Prevalence of coronary artery–pulmonary artery collateral vessels

Among the 259 CTEPH patients with cineangiographic images deemed adequate to definitively assess for coronary artery–pulmonary artery collaterals, 34 definite collaterals were observed in 28 CTEPH patients (10.8%, including 22 men and 6 women; Figs. 1–4; Videos 1–5). Six patients had two distinct coronary artery–pulmonary artery collaterals. The remaining 231 CTEPH patients with adequate imaging had no evidence of collaterals. The vessels in the 41 CTEPH patients with angiograms of indeterminate diagnostic quality were classified as probable (n = 10; Fig. S1), possible (n = 11), or unlikely (n = 20) collaterals.

Figure 1.

Right posterolateral artery–to–pulmonary artery collateral in a 43-year-old man with chronic thromboembolic pulmonary hypertension. A, Left anterior oblique cranial view. B, Extension of the vessel beyond the heart border in the left anterior oblique cranial view.

Figure 2.

Large corkscrew collateral from the right posterolateral artery to the right and left pulmonary arteries in a 47-year-old man with chronic thromboembolic pulmonary hypertension, shown in the left anterior oblique cranial view.

Figure 3.

Coronary artery–pulmonary artery collateral arising from the left circumflex artery in a 67-year-old man with chronic thromboembolic pulmonary hypertension, shown in the left anterior oblique cranial view.

Figure 4.

Collateral vessel arising from the proximal left circumflex artery traveling toward the left lung in a 46-year-old man with chronic thromboembolic pulmonary hypertension, shown in the right anterior oblique caudal view.

Video 1.

Still photograph from a video (Video 1 ^{(2.6MB, avi)} ) showing a coronary artery–pulmonary artery collateral arising from the posterolateral artery.

Video 2.

Still photograph from a video (Video 2 ^{(2MB, avi)} ) showing a coronary artery–pulmonary artery collateral arising from the right coronary artery.

Video 3.

Still photograph from a video (Video 3 ^{(1.5MB, avi)} ) showing a coronary artery–pulmonary artery collateral arising from the left circumflex artery.

Video 4.

Still photograph from a video (Video 4 ^{(2.6MB, avi)} ) showing coronary artery–pulmonary artery collaterals arising from the posterolateral artery.

Video 5.

Still photograph from a video (Video 5 ^{(1.7MB, avi)} ) showing a coronary artery–pulmonary artery collateral arising from the left circumflex artery.

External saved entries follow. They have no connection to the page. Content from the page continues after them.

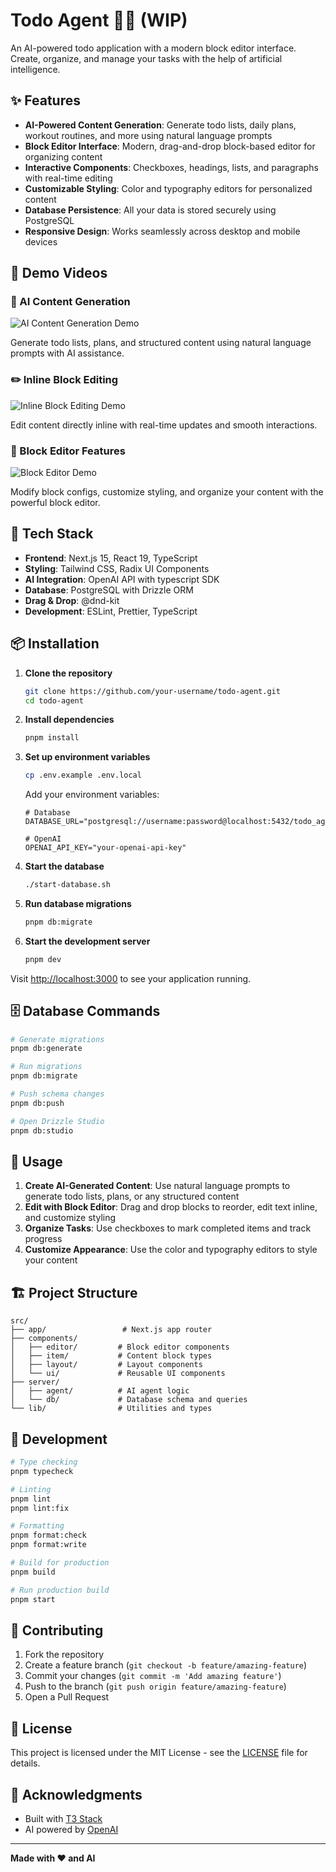 # Todo Agent 🤖✅ (WIP)

An AI-powered todo application with a modern block editor interface. Create, organize, and manage your tasks with the help of artificial intelligence.

## ✨ Features

- **AI-Powered Content Generation**: Generate todo lists, daily plans, workout routines, and more using natural language prompts
- **Block Editor Interface**: Modern, drag-and-drop block-based editor for organizing content
- **Interactive Components**: Checkboxes, headings, lists, and paragraphs with real-time editing
- **Customizable Styling**: Color and typography editors for personalized content
- **Database Persistence**: All your data is stored securely using PostgreSQL
- **Responsive Design**: Works seamlessly across desktop and mobile devices

## 🎥 Demo Videos

### 🤖 AI Content Generation

![AI Content Generation Demo](./public/assets/ai_generation.gif)

Generate todo lists, plans, and structured content using natural language prompts with AI assistance.

### ✏️ Inline Block Editing

![Inline Block Editing Demo](./public/assets/inline_editing.gif)

Edit content directly inline with real-time updates and smooth interactions.

### 🎨 Block Editor Features

![Block Editor Demo](./public/assets/editor_demo.gif)

Modify block configs, customize styling, and organize your content with the powerful block editor.

## 🚀 Tech Stack

- **Frontend**: Next.js 15, React 19, TypeScript
- **Styling**: Tailwind CSS, Radix UI Components
- **AI Integration**: OpenAI API with typescript SDK
- **Database**: PostgreSQL with Drizzle ORM
- **Drag & Drop**: @dnd-kit
- **Development**: ESLint, Prettier, TypeScript

## 📦 Installation

1. **Clone the repository**

   ```bash
   git clone https://github.com/your-username/todo-agent.git
   cd todo-agent
   ```

2. **Install dependencies**

   ```bash
   pnpm install
   ```

3. **Set up environment variables**

   ```bash
   cp .env.example .env.local
   ```

   Add your environment variables:

   ```env
   # Database
   DATABASE_URL="postgresql://username:password@localhost:5432/todo_agent"

   # OpenAI
   OPENAI_API_KEY="your-openai-api-key"
   ```

4. **Start the database**

   ```bash
   ./start-database.sh
   ```

5. **Run database migrations**

   ```bash
   pnpm db:migrate
   ```

6. **Start the development server**
   ```bash
   pnpm dev
   ```

Visit [http://localhost:3000](http://localhost:3000) to see your application running.

## 🗄️ Database Commands

```bash
# Generate migrations
pnpm db:generate

# Run migrations
pnpm db:migrate

# Push schema changes
pnpm db:push

# Open Drizzle Studio
pnpm db:studio
```

## 🎨 Usage

1. **Create AI-Generated Content**: Use natural language prompts to generate todo lists, plans, or any structured content
2. **Edit with Block Editor**: Drag and drop blocks to reorder, edit text inline, and customize styling
3. **Organize Tasks**: Use checkboxes to mark completed items and track progress
4. **Customize Appearance**: Use the color and typography editors to style your content

## 🏗️ Project Structure

```
src/
├── app/                 # Next.js app router
├── components/
│   ├── editor/         # Block editor components
│   ├── item/           # Content block types
│   ├── layout/         # Layout components
│   └── ui/             # Reusable UI components
├── server/
│   ├── agent/          # AI agent logic
│   └── db/             # Database schema and queries
└── lib/                # Utilities and types
```

## 🔧 Development

```bash
# Type checking
pnpm typecheck

# Linting
pnpm lint
pnpm lint:fix

# Formatting
pnpm format:check
pnpm format:write

# Build for production
pnpm build

# Run production build
pnpm start
```

## 🤝 Contributing

1. Fork the repository
2. Create a feature branch (`git checkout -b feature/amazing-feature`)
3. Commit your changes (`git commit -m 'Add amazing feature'`)
4. Push to the branch (`git push origin feature/amazing-feature`)
5. Open a Pull Request

## 📄 License

This project is licensed under the MIT License - see the [LICENSE](LICENSE) file for details.

## 🙏 Acknowledgments

- Built with [T3 Stack](https://create.t3.gg/)
- AI powered by [OpenAI](https://openai.com/)

---

**Made with ❤️ and AI**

The prevalence of coronary artery–pulmonary artery collaterals was significantly lower in the control group than in the CTEPH group (0.4% [n = 1] vs. 10.8% [n = 28]; P < 0.001). The sole control patient with a collateral had cystic fibrosis and was undergoing evaluation for lung transplantation (Fig. S2).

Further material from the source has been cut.